Friday, December 11, 2009

From patriotism to parochialism

There is something disruptive about the idea of linguistic states. But the idea received sanctity from the earliest days of the independence movement. The Congress was organised along the lines of linguistic pradeshes. In that sense Potti Sriramulu had the backing of nationalist fashion when he fasted to death in 1952 for a Telugu state. All of India was then reconfigured along linguistic lines.

The basic argument always was that linguistic structuring will facilitate development of both the language and the state. A half century later we can see the hollowness of this argument. Development of language has boiled down to the meaningless campaign for “classical status” for one’s language. What on earth does this status signify? Is Raj Thackeray’s violent chauvinism helping Marathi develop? As for development of the state, there is not a single case so far of linguistic identity having helped a state progress. On the contrary, it has produced undisguised enmities among states. Just look at the war-like posturings of Tamil Nadu, Kerala, Karnataka and Andhra over water sharing. The next stage will be when one-dimensional leaders like Mulayam Singh and M.K. Azhagiri become the rulers of the land – unable to talk to one another or understand one another. It will be not unity in diversity, but disunity in distrust.

And now even language as a symbol of patriotism has become passé. The success of Chandrasekhara Rao’s death-fast threat for Telangana takes the game to parochialism of a negative kind. His objective is personal gain. He had lost his political base, lost his party allies and lost even the recent elections in the state. Now, in one fell sweep, he has assured himself the chief ministership of Telangana State if and when it materialises.

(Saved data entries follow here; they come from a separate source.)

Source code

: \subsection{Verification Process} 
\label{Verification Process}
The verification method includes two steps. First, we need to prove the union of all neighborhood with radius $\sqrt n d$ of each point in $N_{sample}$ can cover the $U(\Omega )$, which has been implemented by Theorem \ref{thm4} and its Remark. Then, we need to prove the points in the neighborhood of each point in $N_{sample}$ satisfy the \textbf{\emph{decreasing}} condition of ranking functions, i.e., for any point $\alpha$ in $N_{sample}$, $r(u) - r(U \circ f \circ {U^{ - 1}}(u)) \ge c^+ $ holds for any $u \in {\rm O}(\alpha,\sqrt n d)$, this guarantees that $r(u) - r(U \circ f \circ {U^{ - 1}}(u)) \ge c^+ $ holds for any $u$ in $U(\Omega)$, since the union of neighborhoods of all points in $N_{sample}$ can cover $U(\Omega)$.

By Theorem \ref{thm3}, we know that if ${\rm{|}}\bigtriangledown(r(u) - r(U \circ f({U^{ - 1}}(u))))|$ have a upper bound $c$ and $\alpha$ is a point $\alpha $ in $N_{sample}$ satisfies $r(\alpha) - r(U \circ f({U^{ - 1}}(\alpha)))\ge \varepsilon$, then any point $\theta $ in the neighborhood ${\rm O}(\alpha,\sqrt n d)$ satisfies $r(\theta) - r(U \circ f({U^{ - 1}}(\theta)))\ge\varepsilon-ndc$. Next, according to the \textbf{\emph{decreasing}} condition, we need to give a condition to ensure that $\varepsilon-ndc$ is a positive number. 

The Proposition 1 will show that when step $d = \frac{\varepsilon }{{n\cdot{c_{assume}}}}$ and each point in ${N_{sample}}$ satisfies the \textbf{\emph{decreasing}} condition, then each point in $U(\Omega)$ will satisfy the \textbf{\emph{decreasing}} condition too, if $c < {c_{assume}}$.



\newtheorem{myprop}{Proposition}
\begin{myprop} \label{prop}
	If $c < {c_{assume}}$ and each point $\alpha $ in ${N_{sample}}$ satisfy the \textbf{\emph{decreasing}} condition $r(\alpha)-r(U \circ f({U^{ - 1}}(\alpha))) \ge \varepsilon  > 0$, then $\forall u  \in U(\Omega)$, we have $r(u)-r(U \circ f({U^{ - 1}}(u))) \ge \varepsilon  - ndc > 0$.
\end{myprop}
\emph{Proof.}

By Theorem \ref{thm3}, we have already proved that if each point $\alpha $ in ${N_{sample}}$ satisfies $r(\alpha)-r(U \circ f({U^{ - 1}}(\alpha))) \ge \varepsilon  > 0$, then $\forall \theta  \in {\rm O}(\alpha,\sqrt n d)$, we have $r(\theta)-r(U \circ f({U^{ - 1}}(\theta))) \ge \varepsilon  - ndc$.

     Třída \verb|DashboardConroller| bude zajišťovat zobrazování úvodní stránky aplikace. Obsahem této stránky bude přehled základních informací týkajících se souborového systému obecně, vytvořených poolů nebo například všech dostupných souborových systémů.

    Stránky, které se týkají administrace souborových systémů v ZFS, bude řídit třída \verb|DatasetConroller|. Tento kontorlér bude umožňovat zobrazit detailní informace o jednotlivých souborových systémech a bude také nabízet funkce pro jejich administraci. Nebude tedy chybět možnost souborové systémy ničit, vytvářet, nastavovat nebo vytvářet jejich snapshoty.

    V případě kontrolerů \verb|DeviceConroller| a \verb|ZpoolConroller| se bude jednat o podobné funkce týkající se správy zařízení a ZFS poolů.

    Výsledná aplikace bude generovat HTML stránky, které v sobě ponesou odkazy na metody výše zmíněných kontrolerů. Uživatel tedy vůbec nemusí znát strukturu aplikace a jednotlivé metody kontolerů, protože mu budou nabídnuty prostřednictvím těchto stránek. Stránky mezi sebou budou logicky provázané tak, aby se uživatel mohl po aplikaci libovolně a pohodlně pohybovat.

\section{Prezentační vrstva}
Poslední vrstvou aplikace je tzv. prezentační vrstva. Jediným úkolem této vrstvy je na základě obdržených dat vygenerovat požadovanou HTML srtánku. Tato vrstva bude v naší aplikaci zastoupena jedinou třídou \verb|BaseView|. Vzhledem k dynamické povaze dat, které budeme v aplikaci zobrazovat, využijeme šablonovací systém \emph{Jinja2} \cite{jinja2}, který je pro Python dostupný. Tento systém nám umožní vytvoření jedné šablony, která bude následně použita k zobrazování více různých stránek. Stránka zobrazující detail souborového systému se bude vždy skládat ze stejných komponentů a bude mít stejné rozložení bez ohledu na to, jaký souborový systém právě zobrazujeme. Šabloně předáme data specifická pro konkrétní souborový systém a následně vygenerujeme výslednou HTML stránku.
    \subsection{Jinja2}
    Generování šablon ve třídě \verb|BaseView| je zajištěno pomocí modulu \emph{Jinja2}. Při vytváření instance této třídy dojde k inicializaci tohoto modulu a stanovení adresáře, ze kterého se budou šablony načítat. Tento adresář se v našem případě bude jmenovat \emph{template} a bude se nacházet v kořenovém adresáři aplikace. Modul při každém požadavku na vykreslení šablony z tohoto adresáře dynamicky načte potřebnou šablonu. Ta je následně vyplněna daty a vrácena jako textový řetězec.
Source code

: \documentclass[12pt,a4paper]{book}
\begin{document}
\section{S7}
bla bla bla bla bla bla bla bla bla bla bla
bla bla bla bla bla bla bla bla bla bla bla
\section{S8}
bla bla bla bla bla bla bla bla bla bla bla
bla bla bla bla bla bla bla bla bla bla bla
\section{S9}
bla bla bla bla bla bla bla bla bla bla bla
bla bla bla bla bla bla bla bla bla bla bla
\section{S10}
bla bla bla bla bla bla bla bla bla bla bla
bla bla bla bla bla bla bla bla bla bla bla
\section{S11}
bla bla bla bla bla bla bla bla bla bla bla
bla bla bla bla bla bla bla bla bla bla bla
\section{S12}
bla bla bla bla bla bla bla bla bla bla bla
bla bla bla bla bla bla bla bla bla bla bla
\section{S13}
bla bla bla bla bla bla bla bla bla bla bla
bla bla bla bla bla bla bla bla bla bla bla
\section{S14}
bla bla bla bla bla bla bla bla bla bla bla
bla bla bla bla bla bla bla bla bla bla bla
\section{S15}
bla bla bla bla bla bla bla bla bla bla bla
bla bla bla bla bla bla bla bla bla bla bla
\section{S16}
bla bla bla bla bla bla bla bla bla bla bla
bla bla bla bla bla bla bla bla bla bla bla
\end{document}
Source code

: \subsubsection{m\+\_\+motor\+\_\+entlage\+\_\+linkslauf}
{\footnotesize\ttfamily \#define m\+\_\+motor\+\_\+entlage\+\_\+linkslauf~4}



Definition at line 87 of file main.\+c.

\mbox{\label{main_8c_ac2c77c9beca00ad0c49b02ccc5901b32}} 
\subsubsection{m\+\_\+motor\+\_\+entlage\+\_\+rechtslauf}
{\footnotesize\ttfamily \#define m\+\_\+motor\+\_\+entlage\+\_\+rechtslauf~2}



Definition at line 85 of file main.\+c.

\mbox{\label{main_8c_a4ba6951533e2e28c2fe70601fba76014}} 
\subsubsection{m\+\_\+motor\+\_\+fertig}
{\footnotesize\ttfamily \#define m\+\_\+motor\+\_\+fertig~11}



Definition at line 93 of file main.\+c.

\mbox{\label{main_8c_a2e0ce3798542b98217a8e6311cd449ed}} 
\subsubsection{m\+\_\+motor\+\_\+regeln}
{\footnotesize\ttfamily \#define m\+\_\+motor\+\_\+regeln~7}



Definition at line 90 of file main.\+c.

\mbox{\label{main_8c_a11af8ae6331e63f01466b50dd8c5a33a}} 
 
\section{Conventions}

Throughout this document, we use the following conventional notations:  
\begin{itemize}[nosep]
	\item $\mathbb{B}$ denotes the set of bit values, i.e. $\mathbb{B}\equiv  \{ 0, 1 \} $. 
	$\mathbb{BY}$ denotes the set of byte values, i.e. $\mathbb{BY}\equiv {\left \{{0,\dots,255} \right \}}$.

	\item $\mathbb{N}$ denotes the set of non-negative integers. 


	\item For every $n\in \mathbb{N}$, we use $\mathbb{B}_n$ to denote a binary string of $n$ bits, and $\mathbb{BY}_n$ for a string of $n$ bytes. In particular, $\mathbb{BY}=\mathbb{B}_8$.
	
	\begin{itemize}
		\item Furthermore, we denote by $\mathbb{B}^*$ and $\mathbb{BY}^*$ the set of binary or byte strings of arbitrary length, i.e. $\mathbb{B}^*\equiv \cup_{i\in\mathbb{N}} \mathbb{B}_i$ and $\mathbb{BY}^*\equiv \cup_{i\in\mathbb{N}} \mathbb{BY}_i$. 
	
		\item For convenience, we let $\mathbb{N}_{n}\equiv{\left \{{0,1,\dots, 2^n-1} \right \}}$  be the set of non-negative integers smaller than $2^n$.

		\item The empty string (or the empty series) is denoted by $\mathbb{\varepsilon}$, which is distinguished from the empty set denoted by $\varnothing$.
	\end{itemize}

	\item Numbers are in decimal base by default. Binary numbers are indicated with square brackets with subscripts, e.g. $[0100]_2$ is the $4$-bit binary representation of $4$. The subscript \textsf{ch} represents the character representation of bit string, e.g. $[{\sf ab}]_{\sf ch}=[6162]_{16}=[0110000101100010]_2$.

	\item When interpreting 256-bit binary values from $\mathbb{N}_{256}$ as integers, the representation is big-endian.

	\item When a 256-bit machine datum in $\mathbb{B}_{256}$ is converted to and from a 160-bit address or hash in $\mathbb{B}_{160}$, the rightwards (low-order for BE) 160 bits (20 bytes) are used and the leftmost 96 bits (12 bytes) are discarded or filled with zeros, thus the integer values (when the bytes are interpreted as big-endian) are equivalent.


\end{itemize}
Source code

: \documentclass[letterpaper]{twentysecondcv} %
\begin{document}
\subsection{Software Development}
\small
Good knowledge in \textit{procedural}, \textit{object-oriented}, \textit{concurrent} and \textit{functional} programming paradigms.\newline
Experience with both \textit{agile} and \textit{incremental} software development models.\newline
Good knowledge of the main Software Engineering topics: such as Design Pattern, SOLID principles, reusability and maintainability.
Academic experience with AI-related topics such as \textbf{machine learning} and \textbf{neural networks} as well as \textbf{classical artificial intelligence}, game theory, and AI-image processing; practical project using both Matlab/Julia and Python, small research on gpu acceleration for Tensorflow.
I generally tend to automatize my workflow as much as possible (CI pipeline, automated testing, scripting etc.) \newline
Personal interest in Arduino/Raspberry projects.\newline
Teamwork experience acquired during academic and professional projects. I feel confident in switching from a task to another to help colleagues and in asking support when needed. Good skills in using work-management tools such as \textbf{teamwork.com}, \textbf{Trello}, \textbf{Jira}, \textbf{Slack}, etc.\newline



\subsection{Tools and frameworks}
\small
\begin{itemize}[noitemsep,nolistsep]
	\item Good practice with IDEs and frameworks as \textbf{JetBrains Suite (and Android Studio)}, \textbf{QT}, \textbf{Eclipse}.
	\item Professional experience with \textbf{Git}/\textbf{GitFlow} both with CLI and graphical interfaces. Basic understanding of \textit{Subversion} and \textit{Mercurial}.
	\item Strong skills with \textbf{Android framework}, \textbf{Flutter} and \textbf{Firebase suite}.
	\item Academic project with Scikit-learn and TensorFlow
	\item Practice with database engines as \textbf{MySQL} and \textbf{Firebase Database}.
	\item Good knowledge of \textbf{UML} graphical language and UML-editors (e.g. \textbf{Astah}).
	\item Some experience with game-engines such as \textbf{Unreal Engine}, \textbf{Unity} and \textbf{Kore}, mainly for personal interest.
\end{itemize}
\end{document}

A classic case of zero to hero.

This is good for Chandrasekahara Rao and bad for Telengana and very bad for India. It is bad for Telangana because Chandrasekhara Rao is just a run-of-the-mill politician. Any government he heads will be one more exercise in the usual sharing of spoils. The beneficiaries will be opportunists like Deputy Superintendent of Police Nalini who resigned at the nick of time, made the right noises about Telangana being oppressed and went straight to visit the ailing Chandrasekhara Rao. Resignations and rioting have taken place against dividing the state, showing that a new Telangana state will be sailing in stormy seas. Hyderabad’s pre-eminence as a supra-Telangana megalopolis will add to the tensions. A likely attempt by Chandrasekhara Rao to anoint his son Rama Rao as heir apparent will create a precarious situation akin to Y. S. Rajasekhara Reddy’s son Jagan is currently facing.

India, poor India, will not split apart as Yugoslavia did after Tito, but its sense of unity will be severely tested. After all, we are facing a situation where even people who speak the same language are unable to stay together. Then what about the ten other demands for new states? The Gorkhaland campaign has already been revived with plans for multiple fasts unto death, a dig that makes Chandrasekhara Rao look rather foolish. Justifications abound for new Saurashtra, Bhojpur, Mithilanchal, Vidarbha states. Very strong indeed is the case for Kodagu. With a history, culture, lifestyle and socio-economic background that set it apart from surrounding regions, Kodagu’s distinctiveness is more manifest than Pondicherry’s.

Such valid cases for statehood should be winnable through democracy’s fair means. Each time Mahatma Gandhi went on a fast, it was invariably an example of complete selflessness. He was like Bharata who started a hunger strike when Rama refused to end his exile as Bharata had pleaded. Moving from the sublime to the ridiculous, we have turned fasts unto death into a blackmailing tactic. Every time the tactic wins, the forces of good lose.